Sterling made gains last night as parliament voted against a no deal Brexit in any circumstance. While ruling out ‘no-deal’ was expected, the instruction was stronger than the government's intention, to rule out a no-deal Brexit on 29 March only. Sterling drew comfort from the removal of the risk to a no-deal Brexit on 29 March but looks like it is yet to price in upside from either Theresa May's deal eventually being passed or from a softer Brexit.
Today the UK parliament will have to vote on whether there should be an extension to Article 50 (which sets the UK’s current exit from Europe at 29 March) — and it is highly likely to vote for a delay. While the government’s preferred extension is a short, time-limited delay to 30 June for the purpose of passing a deal and its necessary legislation, this is still only a request that the UK can make to the European Union (EU). Each member state of the EU needs to agree to the extension and they are unlikely to do so unless the UK’s parliament can demonstrate a consensus for a future relationship or a clear change in purpose for the extension. This will need to be done by Wednesday 20 March, in time for the European Council meeting on 21 March, where any Article 50 extension will be discussed.
This opens the way for a third attempt at passing the meaningful vote (MV3) on or before 20 March as well as possible indicative votes on alternative future relationships.
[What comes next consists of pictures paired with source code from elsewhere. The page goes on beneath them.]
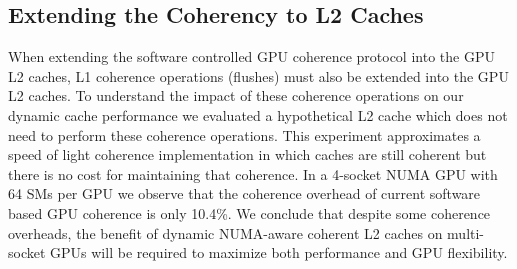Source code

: \subsection{Extending the Coherency to L2 Caches}
When extending the software controlled GPU coherence protocol into the GPU L2 
caches, L1 coherence operations (flushes) must also be extended into the GPU 
L2 caches.  To understand the impact of these coherence operations on our 
dynamic cache performance we evaluated a hypothetical L2 cache which does not 
need to perform these coherence operations.  This experiment approximates a 
speed of light coherence implementation in which caches are still coherent 
but there is no cost for maintaining that coherence. In a 4-socket NUMA GPU 
with 64 SMs per GPU we observe that the coherence overhead of current 
software based GPU coherence is only 10.4\%. We conclude that despite some 
coherence overheads, the benefit of dynamic NUMA-aware coherent L2 caches on 
multi-socket GPUs will be required to maximize both performance and GPU 
flexibility. 


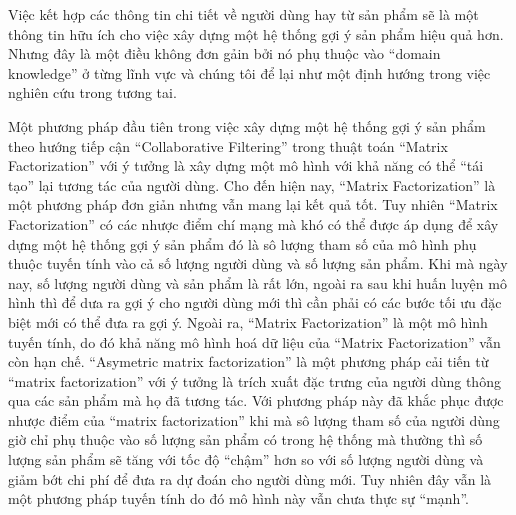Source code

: Việc kết hợp các thông tin chi tiết về người dùng hay từ sản phẩm sẽ là một thông tin hữu ích cho việc xây dựng một hệ thống gợi ý sản phẩm hiệu quả hơn. Nhưng đây là một điều không đơn gảin bởi nó phụ thuộc vào ``domain knowledge'' ở từng lĩnh vực và chúng tôi để lại như một định hướng trong việc nghiên cứu trong tương tai.

Một phương pháp đầu tiên trong việc xây dựng một hệ thống gợi ý sản phẩm theo hướng tiếp cận ``Collaborative Filtering'' trong thuật toán ``Matrix Factorization'' với ý tưởng là xây dựng một mô hình với khả năng có thể ``tái tạo'' lại tương tác của người dùng.
Cho đến hiện nay, ``Matrix Factorization'' là một phương pháp đơn giản nhưng vẫn mang lại kết quả tốt.
Tuy nhiên ``Matrix Factorization'' có các nhược điểm chí mạng mà khó có thể được áp dụng để xây dựng một hệ thống gợi ý sản phẩm đó là sô lượng tham số của mô hình phụ thuộc tuyến tính vào cả số lượng người dùng và số lượng sản phẩm.
Khi mà ngày nay, số lượng người dùng và sản phẩm là rất lớn, ngoài ra sau khi huấn luyện mô hình thì để dưa ra gợi ý cho người dùng mới thì cần phải có các bước tối ưu đặc biệt mới có thể đưa ra gợi ý. 
Ngoài ra, ``Matrix Factorization'' là một mô hình tuyến tính, do đó khả năng mô hình hoá dữ liệu của ``Matrix Factorization'' vẫn còn hạn chế.
``Asymetric matrix factorization'' là một phương pháp cải tiến từ ``matrix factorization'' với ý tưởng là trích xuất đặc trưng của người dùng thông qua các sản phẩm mà họ đã tương tác. Với phương pháp này đã khắc phục được nhược điểm của ``matrix factorization'' khi mà sô lượng tham số của người dùng giờ chỉ phụ thuộc vào số lượng sản phẩm có trong hệ thống mà thường thì số lượng sản phẩm sẽ tăng với tốc độ ``chậm'' hơn so với số lượng người dùng và giảm bớt chi phí để đưa ra dự đoán cho người dùng mới. Tuy nhiên đây vẫn là một phương pháp tuyến tính do đó mô hình này vẫn chưa thực sự ``mạnh''.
The EU has made it clear, that the final offer before meaningful vote 2 (MV2), where the UK was given added legal assurances that the backstop would be temporary, was the UK's second and last chance of getting any further concessions from the EU, for Theresa May's deal.
The only way now for Theresa May to get more support for her deal is the threat of a longer extension and possible referendum. Intriguingly, the EU’s response to the request for an extension, whichever way it goes, might actually help her deal to be passed. If the EU does not offer an extension, it will be good for her deal as it will likely pass given the limited choices on the table. If it offers a long extension, it is also potentially good for the deal, making it more likely to pass given the complications of the UK having to participate in the European Parliamentary elections in May, as well as the fact that a long period could dilute the chances of Brexit happening at all. While this may be enough of a threat to get support from the Eurosceptic wing of the Conservative party, Theresa May still needs significantly more votes to change a 149 defeat (as suffered on Tuesday this week) into a victory. We do not therefore rule out a fourth attempt — MV4 — at passing a meaningful vote after the EU council meeting, if the defeat margin is narrowing.
In summary, there are clearly many more twists and turns to come. As for the markets, for now they will continue to be volatile, especially given the political uncertainty in the coming week. Ultimately however, the possible outcomes look more positive for the UK and those in favour of retaining a constructive future relationship with the EU, something that is yet to be priced in by the markets.